Tuesday, 8 February 2011

Ruben Guthrie ***1/2


Ruben Guthrie by Brendan Cowell, Red Stitch Actors Theatre
 Rear 2 Chapel St., St Kilda Feb 8 to March 5, 2011
Reviewer: Kate Herbert on Feb 8, 2011
Stars: ***1/2

The stage is a dangerous place in Brendan Cowell’s play, Ruben Guthrie. As Ruben, Daniel Frederiksen is a totally out of control drunk, so all the danger is in the bottle – or, rather, bottles – that surround him, imprisoning him in a world of expensive and deadly booze.

Ruben Guthrie is the Creative Director and golden boy for a slick advertising agency. He fuels his fertile imagination and compelling ad campaigns with grog, recreational drugs and ego. When his young, glamorous partner, Zoya (Anna Samson) dumps him because of his boozing benders, Ruben is forced to confront his addictions and assess whether his talent lies only at the bottom of an empty vodka glass.

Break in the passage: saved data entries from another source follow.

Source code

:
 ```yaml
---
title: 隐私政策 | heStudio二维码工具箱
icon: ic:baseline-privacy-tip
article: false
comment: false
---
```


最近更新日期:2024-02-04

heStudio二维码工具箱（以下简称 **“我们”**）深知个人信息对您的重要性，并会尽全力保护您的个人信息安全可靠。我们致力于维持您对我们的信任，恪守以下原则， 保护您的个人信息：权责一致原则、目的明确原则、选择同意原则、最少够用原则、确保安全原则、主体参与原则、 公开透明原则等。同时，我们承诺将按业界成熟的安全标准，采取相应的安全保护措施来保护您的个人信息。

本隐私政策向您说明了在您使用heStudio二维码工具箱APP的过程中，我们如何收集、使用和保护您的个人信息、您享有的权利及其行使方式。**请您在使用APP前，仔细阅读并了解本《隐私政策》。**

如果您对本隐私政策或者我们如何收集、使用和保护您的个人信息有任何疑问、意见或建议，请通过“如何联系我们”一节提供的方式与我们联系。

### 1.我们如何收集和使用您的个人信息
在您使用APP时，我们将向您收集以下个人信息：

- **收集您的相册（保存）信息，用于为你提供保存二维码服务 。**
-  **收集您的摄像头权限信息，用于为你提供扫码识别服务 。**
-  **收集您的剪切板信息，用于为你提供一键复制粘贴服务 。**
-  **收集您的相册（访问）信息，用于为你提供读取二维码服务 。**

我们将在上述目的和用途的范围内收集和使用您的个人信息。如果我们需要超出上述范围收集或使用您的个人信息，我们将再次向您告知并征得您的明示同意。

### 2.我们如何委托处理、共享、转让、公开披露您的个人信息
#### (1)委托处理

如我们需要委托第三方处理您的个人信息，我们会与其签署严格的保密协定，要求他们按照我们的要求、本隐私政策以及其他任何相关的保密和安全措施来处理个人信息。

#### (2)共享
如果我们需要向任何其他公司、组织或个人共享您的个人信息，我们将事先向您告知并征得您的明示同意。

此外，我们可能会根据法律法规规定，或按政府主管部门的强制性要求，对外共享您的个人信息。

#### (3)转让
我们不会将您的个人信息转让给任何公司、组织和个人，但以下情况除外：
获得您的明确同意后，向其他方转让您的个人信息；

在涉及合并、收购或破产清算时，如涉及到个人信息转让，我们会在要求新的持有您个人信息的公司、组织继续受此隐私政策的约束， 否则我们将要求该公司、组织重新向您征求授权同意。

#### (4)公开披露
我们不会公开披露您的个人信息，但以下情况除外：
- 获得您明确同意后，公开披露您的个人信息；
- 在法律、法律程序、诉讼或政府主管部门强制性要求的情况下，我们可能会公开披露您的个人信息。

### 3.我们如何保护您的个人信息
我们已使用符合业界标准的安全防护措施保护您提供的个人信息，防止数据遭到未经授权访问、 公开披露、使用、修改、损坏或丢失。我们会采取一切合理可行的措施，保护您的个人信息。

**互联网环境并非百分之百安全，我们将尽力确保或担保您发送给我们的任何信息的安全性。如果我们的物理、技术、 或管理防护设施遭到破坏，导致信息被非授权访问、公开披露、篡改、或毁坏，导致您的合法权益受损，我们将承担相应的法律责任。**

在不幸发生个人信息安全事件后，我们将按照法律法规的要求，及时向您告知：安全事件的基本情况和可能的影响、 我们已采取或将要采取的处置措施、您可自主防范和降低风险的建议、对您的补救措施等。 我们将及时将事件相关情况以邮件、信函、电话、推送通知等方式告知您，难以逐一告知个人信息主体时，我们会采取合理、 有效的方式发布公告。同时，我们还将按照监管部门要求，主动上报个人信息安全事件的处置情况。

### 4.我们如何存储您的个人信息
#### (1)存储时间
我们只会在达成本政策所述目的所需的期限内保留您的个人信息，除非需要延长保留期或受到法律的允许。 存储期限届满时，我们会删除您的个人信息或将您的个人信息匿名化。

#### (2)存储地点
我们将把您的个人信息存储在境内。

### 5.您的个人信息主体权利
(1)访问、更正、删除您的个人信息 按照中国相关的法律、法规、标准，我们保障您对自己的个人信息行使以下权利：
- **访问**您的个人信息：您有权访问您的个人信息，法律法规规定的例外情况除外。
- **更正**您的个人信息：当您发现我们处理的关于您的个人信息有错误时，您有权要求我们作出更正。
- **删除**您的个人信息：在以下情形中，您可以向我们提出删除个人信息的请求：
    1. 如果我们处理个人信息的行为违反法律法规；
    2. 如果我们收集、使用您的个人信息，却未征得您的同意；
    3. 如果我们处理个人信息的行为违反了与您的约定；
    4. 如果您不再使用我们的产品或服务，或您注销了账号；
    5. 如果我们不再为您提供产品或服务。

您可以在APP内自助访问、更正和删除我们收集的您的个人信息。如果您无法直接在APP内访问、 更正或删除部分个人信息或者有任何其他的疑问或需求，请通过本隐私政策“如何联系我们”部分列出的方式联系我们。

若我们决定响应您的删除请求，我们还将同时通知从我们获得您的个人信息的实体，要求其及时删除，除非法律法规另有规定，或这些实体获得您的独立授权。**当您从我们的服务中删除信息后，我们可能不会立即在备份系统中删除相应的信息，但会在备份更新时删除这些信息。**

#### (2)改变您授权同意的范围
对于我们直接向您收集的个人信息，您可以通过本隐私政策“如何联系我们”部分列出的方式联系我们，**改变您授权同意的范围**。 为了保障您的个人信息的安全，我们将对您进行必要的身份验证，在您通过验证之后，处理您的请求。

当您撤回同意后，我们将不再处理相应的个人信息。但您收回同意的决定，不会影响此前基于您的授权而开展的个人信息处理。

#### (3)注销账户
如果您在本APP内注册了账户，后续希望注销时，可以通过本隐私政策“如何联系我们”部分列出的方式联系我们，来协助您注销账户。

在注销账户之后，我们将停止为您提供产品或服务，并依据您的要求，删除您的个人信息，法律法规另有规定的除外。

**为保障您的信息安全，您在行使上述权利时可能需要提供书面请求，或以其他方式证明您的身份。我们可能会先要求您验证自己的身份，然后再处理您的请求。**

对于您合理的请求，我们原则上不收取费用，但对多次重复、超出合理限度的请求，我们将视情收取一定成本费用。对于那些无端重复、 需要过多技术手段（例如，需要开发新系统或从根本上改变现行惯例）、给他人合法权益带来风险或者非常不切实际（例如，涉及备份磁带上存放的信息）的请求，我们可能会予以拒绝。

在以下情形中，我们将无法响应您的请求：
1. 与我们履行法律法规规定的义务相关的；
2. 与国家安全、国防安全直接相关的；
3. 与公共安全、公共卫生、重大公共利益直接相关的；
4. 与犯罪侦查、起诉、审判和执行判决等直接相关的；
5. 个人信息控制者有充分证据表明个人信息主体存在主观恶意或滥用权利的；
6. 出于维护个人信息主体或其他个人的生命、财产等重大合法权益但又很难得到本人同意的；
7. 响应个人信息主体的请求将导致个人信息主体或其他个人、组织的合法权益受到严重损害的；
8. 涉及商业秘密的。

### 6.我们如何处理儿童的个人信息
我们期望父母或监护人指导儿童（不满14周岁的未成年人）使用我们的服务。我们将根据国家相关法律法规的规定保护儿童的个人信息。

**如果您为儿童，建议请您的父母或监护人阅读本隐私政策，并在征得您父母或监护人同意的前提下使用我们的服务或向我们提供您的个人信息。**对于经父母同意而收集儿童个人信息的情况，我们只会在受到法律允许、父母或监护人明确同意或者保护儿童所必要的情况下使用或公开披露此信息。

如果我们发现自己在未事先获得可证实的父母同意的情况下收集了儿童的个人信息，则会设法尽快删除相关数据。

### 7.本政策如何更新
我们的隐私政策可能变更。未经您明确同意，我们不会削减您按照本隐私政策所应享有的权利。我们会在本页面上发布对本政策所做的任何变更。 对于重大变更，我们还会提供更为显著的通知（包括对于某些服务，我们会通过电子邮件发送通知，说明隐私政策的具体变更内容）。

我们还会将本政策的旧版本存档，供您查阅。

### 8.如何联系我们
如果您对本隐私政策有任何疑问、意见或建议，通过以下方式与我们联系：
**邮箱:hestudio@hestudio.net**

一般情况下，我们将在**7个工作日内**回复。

At intervals, Frederiksen addresses us directly as his Alcoholics Anonymous group. We stagger with him through his Twelve Steps. We witness his appalling behaviour toward Zoya and the next lover, Virginia (Erin Dewar), a scrambled, recovering addict. We listen to the horror stories of his drunken escapades leaping from a roof or strangling a stranger. We observe the pious, psycho-babble that accompanies such recoveries.

Cowell’s writing is audacious, contemporary, hard-edged and fast-talking. The dialogue is well-observed, shifting from bold and funny to moving and sensitive. The structure follows Ruben’s recovery period, taking us along on his dizzying rollercoaster ride. The second half becomes a little unwieldy, with too many characters and some awkward, abstract scenes during Ruben’s relapse into booze.

However, the social observations are incisive, facing addiction in the affluent, commercial world rather than on a grimy street. Frederiksen is compelling as Ruben, managing to be both charming and repellent and a talented cast supports him.